▸ PROBLEM
Every record must appear in the response exactly as given.
(Beginning of MATERIAL FOR THIS EXERCISE)
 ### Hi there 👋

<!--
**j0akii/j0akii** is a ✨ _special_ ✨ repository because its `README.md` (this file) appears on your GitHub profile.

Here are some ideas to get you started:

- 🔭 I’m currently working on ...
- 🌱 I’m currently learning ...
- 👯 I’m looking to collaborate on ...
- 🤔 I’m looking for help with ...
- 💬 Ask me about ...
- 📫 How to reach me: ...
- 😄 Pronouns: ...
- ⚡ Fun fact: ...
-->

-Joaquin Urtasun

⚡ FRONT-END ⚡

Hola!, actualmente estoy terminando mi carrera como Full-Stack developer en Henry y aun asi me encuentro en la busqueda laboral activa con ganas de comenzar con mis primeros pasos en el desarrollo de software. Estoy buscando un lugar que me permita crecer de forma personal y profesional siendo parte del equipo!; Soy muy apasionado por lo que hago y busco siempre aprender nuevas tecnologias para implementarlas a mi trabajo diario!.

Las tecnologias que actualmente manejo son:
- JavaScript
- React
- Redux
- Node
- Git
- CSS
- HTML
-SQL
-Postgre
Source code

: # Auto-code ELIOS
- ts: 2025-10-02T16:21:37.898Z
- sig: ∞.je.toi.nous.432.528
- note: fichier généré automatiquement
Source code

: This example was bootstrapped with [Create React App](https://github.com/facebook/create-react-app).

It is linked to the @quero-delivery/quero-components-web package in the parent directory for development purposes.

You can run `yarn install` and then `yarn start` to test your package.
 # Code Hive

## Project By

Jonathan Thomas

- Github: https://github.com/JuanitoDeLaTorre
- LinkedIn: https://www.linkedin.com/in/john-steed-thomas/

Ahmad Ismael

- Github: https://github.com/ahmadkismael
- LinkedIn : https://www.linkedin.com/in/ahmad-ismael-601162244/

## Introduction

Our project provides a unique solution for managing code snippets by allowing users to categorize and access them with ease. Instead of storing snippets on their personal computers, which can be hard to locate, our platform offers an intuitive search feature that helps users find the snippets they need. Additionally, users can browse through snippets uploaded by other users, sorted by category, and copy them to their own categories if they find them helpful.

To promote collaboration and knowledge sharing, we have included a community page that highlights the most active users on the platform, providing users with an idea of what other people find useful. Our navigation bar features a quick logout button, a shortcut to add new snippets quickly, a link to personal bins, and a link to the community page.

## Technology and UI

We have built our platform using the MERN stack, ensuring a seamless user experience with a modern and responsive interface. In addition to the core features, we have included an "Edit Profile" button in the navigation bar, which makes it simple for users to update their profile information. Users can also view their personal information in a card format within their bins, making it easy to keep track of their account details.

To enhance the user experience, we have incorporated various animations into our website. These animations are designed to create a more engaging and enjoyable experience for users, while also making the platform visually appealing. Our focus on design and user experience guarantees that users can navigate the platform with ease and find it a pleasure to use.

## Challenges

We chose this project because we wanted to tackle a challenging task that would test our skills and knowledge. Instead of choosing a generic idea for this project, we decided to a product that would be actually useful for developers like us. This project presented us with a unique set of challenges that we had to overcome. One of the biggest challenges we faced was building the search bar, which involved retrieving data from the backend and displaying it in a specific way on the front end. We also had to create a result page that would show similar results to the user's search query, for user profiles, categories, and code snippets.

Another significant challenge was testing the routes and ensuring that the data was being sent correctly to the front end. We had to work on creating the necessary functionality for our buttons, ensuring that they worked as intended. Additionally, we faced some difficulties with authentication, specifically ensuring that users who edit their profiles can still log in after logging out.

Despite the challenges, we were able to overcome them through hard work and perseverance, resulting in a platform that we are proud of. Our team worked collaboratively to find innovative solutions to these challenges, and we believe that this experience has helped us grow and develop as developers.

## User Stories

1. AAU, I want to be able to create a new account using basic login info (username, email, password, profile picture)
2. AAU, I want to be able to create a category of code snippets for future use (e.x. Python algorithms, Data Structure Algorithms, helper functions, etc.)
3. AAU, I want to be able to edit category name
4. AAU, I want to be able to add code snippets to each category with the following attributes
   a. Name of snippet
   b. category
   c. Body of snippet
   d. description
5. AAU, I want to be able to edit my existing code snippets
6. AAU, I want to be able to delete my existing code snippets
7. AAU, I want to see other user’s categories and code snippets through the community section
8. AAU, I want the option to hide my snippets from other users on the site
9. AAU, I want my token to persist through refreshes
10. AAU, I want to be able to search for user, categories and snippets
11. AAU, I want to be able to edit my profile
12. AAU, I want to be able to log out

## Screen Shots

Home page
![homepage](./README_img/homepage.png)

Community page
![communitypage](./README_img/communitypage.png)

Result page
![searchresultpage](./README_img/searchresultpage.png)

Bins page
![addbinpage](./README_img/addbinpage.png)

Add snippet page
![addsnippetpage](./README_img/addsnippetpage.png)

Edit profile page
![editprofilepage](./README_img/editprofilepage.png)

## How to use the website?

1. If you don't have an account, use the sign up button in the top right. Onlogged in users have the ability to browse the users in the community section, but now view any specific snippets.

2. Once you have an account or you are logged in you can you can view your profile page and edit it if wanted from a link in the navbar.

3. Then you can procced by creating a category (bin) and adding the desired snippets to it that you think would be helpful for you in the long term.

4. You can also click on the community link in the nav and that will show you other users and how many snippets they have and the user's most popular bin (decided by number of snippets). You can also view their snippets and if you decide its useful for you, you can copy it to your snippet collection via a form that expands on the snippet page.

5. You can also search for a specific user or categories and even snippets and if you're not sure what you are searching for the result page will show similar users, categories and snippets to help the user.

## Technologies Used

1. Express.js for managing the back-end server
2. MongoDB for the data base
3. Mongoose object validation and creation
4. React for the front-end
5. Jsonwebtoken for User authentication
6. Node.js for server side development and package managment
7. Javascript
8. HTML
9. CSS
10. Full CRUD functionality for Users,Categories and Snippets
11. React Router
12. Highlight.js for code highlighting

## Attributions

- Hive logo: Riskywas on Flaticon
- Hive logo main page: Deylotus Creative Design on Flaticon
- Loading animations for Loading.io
(End of MATERIAL FOR THIS EXERCISE)
▸ ANSWER TO THIS EXERCISE
 ### Hi there 👋

<!--
**j0akii/j0akii** is a ✨ _special_ ✨ repository because its `README.md` (this file) appears on your GitHub profile.

Here are some ideas to get you started:

- 🔭 I’m currently working on ...
- 🌱 I’m currently learning ...
- 👯 I’m looking to collaborate on ...
- 🤔 I’m looking for help with ...
- 💬 Ask me about ...
- 📫 How to reach me: ...
- 😄 Pronouns: ...
- ⚡ Fun fact: ...
-->

-Joaquin Urtasun

⚡ FRONT-END ⚡

Hola!, actualmente estoy terminando mi carrera como Full-Stack developer en Henry y aun asi me encuentro en la busqueda laboral activa con ganas de comenzar con mis primeros pasos en el desarrollo de software. Estoy buscando un lugar que me permita crecer de forma personal y profesional siendo parte del equipo!; Soy muy apasionado por lo que hago y busco siempre aprender nuevas tecnologias para implementarlas a mi trabajo diario!.

Las tecnologias que actualmente manejo son:
- JavaScript
- React
- Redux
- Node
- Git
- CSS
- HTML
-SQL
-Postgre
Source code

: # Auto-code ELIOS
- ts: 2025-10-02T16:21:37.898Z
- sig: ∞.je.toi.nous.432.528
- note: fichier généré automatiquement
Source code

: This example was bootstrapped with [Create React App](https://github.com/facebook/create-react-app).

It is linked to the @quero-delivery/quero-components-web package in the parent directory for development purposes.

You can run `yarn install` and then `yarn start` to test your package.
 # Code Hive

## Project By

Jonathan Thomas

- Github: https://github.com/JuanitoDeLaTorre
- LinkedIn: https://www.linkedin.com/in/john-steed-thomas/

Ahmad Ismael

- Github: https://github.com/ahmadkismael
- LinkedIn : https://www.linkedin.com/in/ahmad-ismael-601162244/

## Introduction

Our project provides a unique solution for managing code snippets by allowing users to categorize and access them with ease. Instead of storing snippets on their personal computers, which can be hard to locate, our platform offers an intuitive search feature that helps users find the snippets they need. Additionally, users can browse through snippets uploaded by other users, sorted by category, and copy them to their own categories if they find them helpful.

To promote collaboration and knowledge sharing, we have included a community page that highlights the most active users on the platform, providing users with an idea of what other people find useful. Our navigation bar features a quick logout button, a shortcut to add new snippets quickly, a link to personal bins, and a link to the community page.

## Technology and UI

We have built our platform using the MERN stack, ensuring a seamless user experience with a modern and responsive interface. In addition to the core features, we have included an "Edit Profile" button in the navigation bar, which makes it simple for users to update their profile information. Users can also view their personal information in a card format within their bins, making it easy to keep track of their account details.

To enhance the user experience, we have incorporated various animations into our website. These animations are designed to create a more engaging and enjoyable experience for users, while also making the platform visually appealing. Our focus on design and user experience guarantees that users can navigate the platform with ease and find it a pleasure to use.

## Challenges

We chose this project because we wanted to tackle a challenging task that would test our skills and knowledge. Instead of choosing a generic idea for this project, we decided to a product that would be actually useful for developers like us. This project presented us with a unique set of challenges that we had to overcome. One of the biggest challenges we faced was building the search bar, which involved retrieving data from the backend and displaying it in a specific way on the front end. We also had to create a result page that would show similar results to the user's search query, for user profiles, categories, and code snippets.

Another significant challenge was testing the routes and ensuring that the data was being sent correctly to the front end. We had to work on creating the necessary functionality for our buttons, ensuring that they worked as intended. Additionally, we faced some difficulties with authentication, specifically ensuring that users who edit their profiles can still log in after logging out.

Despite the challenges, we were able to overcome them through hard work and perseverance, resulting in a platform that we are proud of. Our team worked collaboratively to find innovative solutions to these challenges, and we believe that this experience has helped us grow and develop as developers.

## User Stories

1. AAU, I want to be able to create a new account using basic login info (username, email, password, profile picture)
2. AAU, I want to be able to create a category of code snippets for future use (e.x. Python algorithms, Data Structure Algorithms, helper functions, etc.)
3. AAU, I want to be able to edit category name
4. AAU, I want to be able to add code snippets to each category with the following attributes
   a. Name of snippet
   b. category
   c. Body of snippet
   d. description
5. AAU, I want to be able to edit my existing code snippets
6. AAU, I want to be able to delete my existing code snippets
7. AAU, I want to see other user’s categories and code snippets through the community section
8. AAU, I want the option to hide my snippets from other users on the site
9. AAU, I want my token to persist through refreshes
10. AAU, I want to be able to search for user, categories and snippets
11. AAU, I want to be able to edit my profile
12. AAU, I want to be able to log out

## Screen Shots

Home page
![homepage](./README_img/homepage.png)

Community page
![communitypage](./README_img/communitypage.png)

Result page
![searchresultpage](./README_img/searchresultpage.png)

Bins page
![addbinpage](./README_img/addbinpage.png)

Add snippet page
![addsnippetpage](./README_img/addsnippetpage.png)

Edit profile page
![editprofilepage](./README_img/editprofilepage.png)

## How to use the website?

1. If you don't have an account, use the sign up button in the top right. Onlogged in users have the ability to browse the users in the community section, but now view any specific snippets.

2. Once you have an account or you are logged in you can you can view your profile page and edit it if wanted from a link in the navbar.

3. Then you can procced by creating a category (bin) and adding the desired snippets to it that you think would be helpful for you in the long term.

4. You can also click on the community link in the nav and that will show you other users and how many snippets they have and the user's most popular bin (decided by number of snippets). You can also view their snippets and if you decide its useful for you, you can copy it to your snippet collection via a form that expands on the snippet page.

5. You can also search for a specific user or categories and even snippets and if you're not sure what you are searching for the result page will show similar users, categories and snippets to help the user.

## Technologies Used

1. Express.js for managing the back-end server
2. MongoDB for the data base
3. Mongoose object validation and creation
4. React for the front-end
5. Jsonwebtoken for User authentication
6. Node.js for server side development and package managment
7. Javascript
8. HTML
9. CSS
10. Full CRUD functionality for Users,Categories and Snippets
11. React Router
12. Highlight.js for code highlighting

## Attributions

- Hive logo: Riskywas on Flaticon
- Hive logo main page: Deylotus Creative Design on Flaticon
- Loading animations for Loading.io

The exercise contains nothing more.